Accurate classification of urinary sediment crystals requires visual inspection under a microscope by a clinical laboratory technician. Methods have already been developed to analyze the active constituents in urine by cytometry using autoanalyzers2 or to image the tangible substances in urine and classify them using an analytical system3. However, the price of these devices is extremely high, and the equipment requires periodic calibration and the cost of purchasing test reagents is high. Currently, the conventional speculum method is considered essential. Despite the simplicity of the urine specimen preparation process, the process of distinguishing the components of the urine sediment is time-consuming, and the accuracy depends on the skill of the technician and the facility environment of the laboratory, and is subject to variation4.

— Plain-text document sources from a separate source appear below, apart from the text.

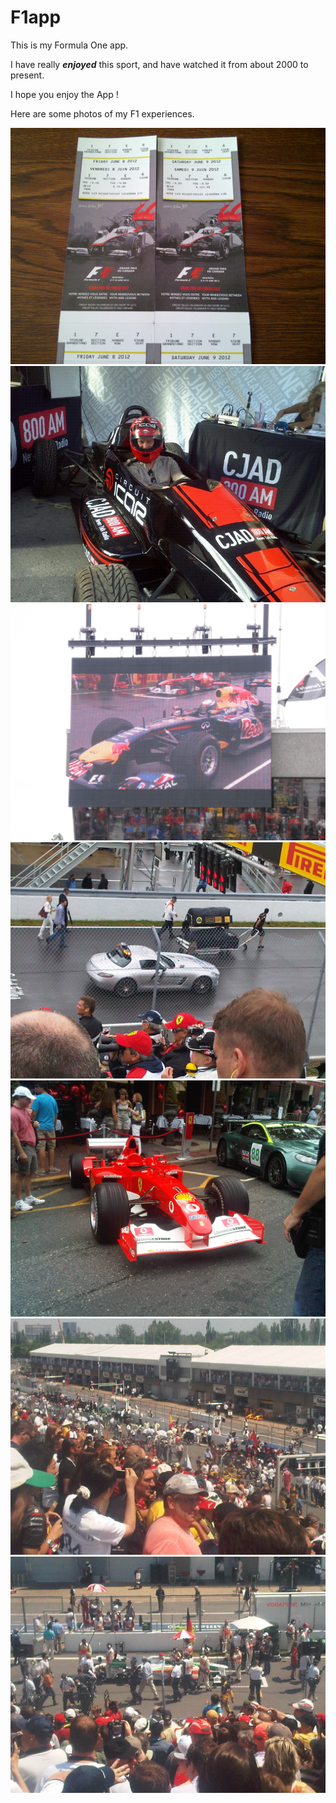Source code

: # F1app

This is my Formula One app.

I have really ***enjoyed*** this sport, and have watched it from about 2000 to present.

I hope you enjoy the App !

Here are some photos of my F1 experiences.

![F1 Tickets](./Assets/tix.jpg)
![Me in some smaller race car](./Assets/me.jpg)
![Large Screen at a race](./Assets/screen.JPG)
![Pace Car](./Assets/pacecar.jpg)
![Ferrari F1 car on display in NJ](./Assets/F1Ferrari.jpg)
![At the Montreal GP 2012](./Assets/GP1.jpg)
![Another Montreal GP 2021 pic](./Assets/GP2.jpg)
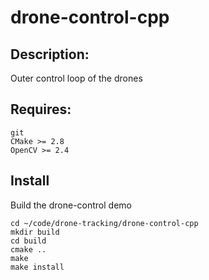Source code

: # drone-control-cpp

## Description:
Outer control loop of the drones

## Requires:
    git
    CMake >= 2.8
    OpenCV >= 2.4

## Install
Build the drone-control demo

    cd ~/code/drone-tracking/drone-control-cpp
    mkdir build
    cd build
    cmake ..
    make
    make install
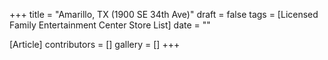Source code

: +++
title = "Amarillo, TX (1900 SE 34th Ave)"
draft = false
tags = [Licensed Family Entertainment Center Store List]
date = ""

[Article]
contributors = []
gallery = []
+++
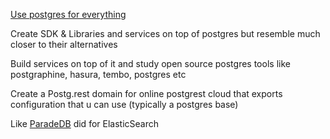 [Use postgres for everything](https://www.amazingcto.com/postgres-for-everything/)

Create SDK & Libraries and services on top of postgres but resemble much closer to their alternatives

Build services on top of it and study open source postgres tools like postgraphine, hasura, tembo, postgres etc

Create a Postg.rest domain for online postgrest cloud that exports configuration that u can use (typically a postgres base)

Like [ParadeDB](https://www.paradedb.com) did for ElasticSearch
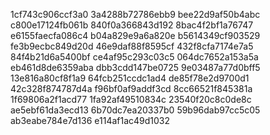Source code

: 1cf743c906ccf3a0
3a4288b72786ebb9
bee22d9af50b4abc
c800e17124fb061b
840f0a366843d192
8bac4f2bf1a76747
e6155faecfa086c4
b04a829e9a6a820e
b5614349cf903529
fe3b9ecbc849d20d
46e9daf88f8595cf
432f8cfa7174e7a5
84f4b21d6a5400bf
ce4af95c293c03c5
064dc7652a153a5a
eb461d8de6359aba
dbb3cdd147be0725
9e03487a77d0bff5
13e816a80cf8f1a9
64fcb251ccdc1ad4
de85f78e2d9700d1
42c328f874787d4a
f96bf0af9addf3cd
8cc66521f845381a
1f69806a2f1acd77
1fa92af49510834c
23540f20c8c0de8c
ae5ebf61da3ecd13
6b70dc7ea20337b0
59b96dab97cc5c05
ab3eabe784e7d136
e114af1ac49d1032
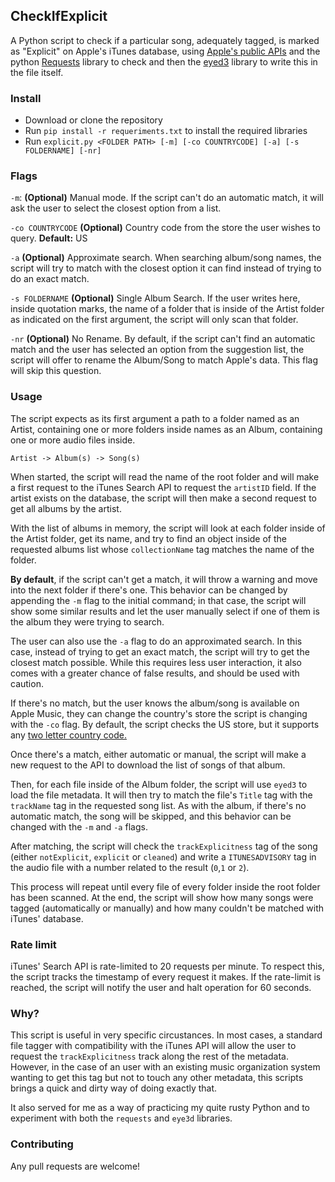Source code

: ## CheckIfExplicit
A Python script to check if a particular song, adequately tagged, is marked as "Explicit" on Apple's iTunes database, using [Apple's public APIs](https://developer.apple.com/library/archive/documentation/AudioVideo/Conceptual/iTuneSearchAPI/index.html#//apple_ref/doc/uid/TP40017632-CH3-SW1) and the python [Requests](https://docs.python-requests.org/en/latest/) library to check and then the [eyed3](https://github.com/nicfit/eyeD3) library to write this in the file itself.

### Install
- Download or clone the repository
- Run `pip install -r requeriments.txt` to install the required libraries
- Run `explicit.py <FOLDER PATH> [-m] [-co COUNTRYCODE] [-a] [-s FOLDERNAME] [-nr]`

### Flags
`-m`: **(Optional)** Manual mode. If the script can't do an automatic match, it will ask the user to select the closest option from a list.

`-co COUNTRYCODE` **(Optional)** Country code from the store the user wishes to query. **Default:** US

`-a` **(Optional)** Approximate search. When searching album/song names, the script will try to match with the closest option it can find instead of trying to do an exact match.

`-s FOLDERNAME` **(Optional)** Single Album Search. If the user writes here, inside quotation marks, the name of a folder that is inside of the Artist folder as indicated on the first argument, the script will only scan that folder.

`-nr` **(Optional)** No Rename. By default, if the script can't find an automatic match and the user has selected an option from the suggestion list, the script will offer to rename the Album/Song to match Apple's data. This flag will skip this question.

### Usage

The script expects as its first argument a path to a folder named as an Artist, containing one or more folders inside names as an Album, containing one or more audio files inside.

`Artist -> Album(s) -> Song(s)`

When started, the script will read the name of the root folder and will make a first request to the iTunes Search API to request the `artistID` field. If the artist exists on the database, the script will then make a second request to get all albums by the artist.

With the list of albums in memory, the script will look at each folder inside of the Artist folder, get its name, and try to find an object inside of the requested albums list whose `collectionName` tag matches the name of the folder.

**By default**, if the script can't get a match, it will throw a warning and move into the next folder if there's one. This behavior can be changed  by appending the `-m` flag to the initial command; in that case, the script will show some similar results and let the user manually select if one of them is the album they were trying to search.

The user can also use the `-a` flag to do an approximated search. In this case, instead of trying to get an exact match, the script will try to get the closest match possible. While this requires less user interaction, it also comes with a greater chance of false results, and should be used with caution.

If there's no match, but the user knows the album/song is available on Apple Music, they can change the country's store the script is changing with the `-co` flag. By default, the script checks the US store, but it supports any [two letter country code.](https://en.wikipedia.org/wiki/ISO_3166-1_alpha-2)

Once there's a match, either automatic or manual, the script will make a new request to the API to download the list of songs of that album.

Then, for each file inside of the Album folder, the script will use `eyed3` to load the file metadata. It will then try to match the file's `Title` tag with the `trackName` tag in the requested song list. As with the album, if there's no automatic match, the song will be skipped, and this behavior can be changed with the `-m` and `-a` flags.

After matching, the script will check the `trackExplicitness` tag of the song (either `notExplicit`, `explicit` or `cleaned`) and write a `ITUNESADVISORY` tag in the audio file with a number related to the result (`0`,`1` or `2`).

This process will repeat until every file of every folder inside the root folder has been scanned. At the end, the script will show how many songs were tagged (automatically or manually) and how many couldn't be matched with iTunes' database.

### Rate limit
iTunes' Search API is rate-limited to 20 requests per minute. To respect this, the script tracks the timestamp of every request it makes. If the rate-limit is reached, the script will notify the user and halt operation for 60 seconds.

### Why?

This script is useful in very specific circustances. In most cases, a standard file tagger with compatibility with the iTunes API will allow the user to request the `trackExplicitness` track along the rest of the metadata. However, in the case of an user with an existing music organization system wanting to get this tag but not to touch any other metadata, this scripts brings a quick and dirty way of doing exactly that.

It also served for me as a way of practicing my quite rusty Python and to experiment with both the `requests` and `eye3d` libraries.

### Contributing
Any pull requests are welcome!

Many components can be observed in urine sediment, which can be broadly divided into cellular and crystalline components. Bacteria can be observed under a microscope. It has been reported that classification of only three components (cells, bacteria, and calcium oxalate crystal) was successful, with 97% accuracy5. Studies have also compared various network models for the classification of cells, bacteria, and calcium oxalate6. Among the cellular components of the urine sediment, eight types of cellular components (erythrocytes, leukocytes, epithelial cells, crystals, urinary columns, mycelia, and epithelial nuclei) can be detected and classified in less than 100 ms, with an accuracy of over 80%7. Among the cellular components, erythrocytes and leukocytes are of great diagnostic significance, but the morphology of erythrocytes varies depending on the site of leakage from blood vessels in the kidney, and the shape of leukocytes is not consistent, making classification a problem8. A study that attempted to discriminate 10 components (bacteria, yeast, calcium oxalate, hyaline columns, mucus filaments, sperm, squamous cells, erythrocytes, leukocytes, and leukocyte clusters) showed 97% classification accuracy9.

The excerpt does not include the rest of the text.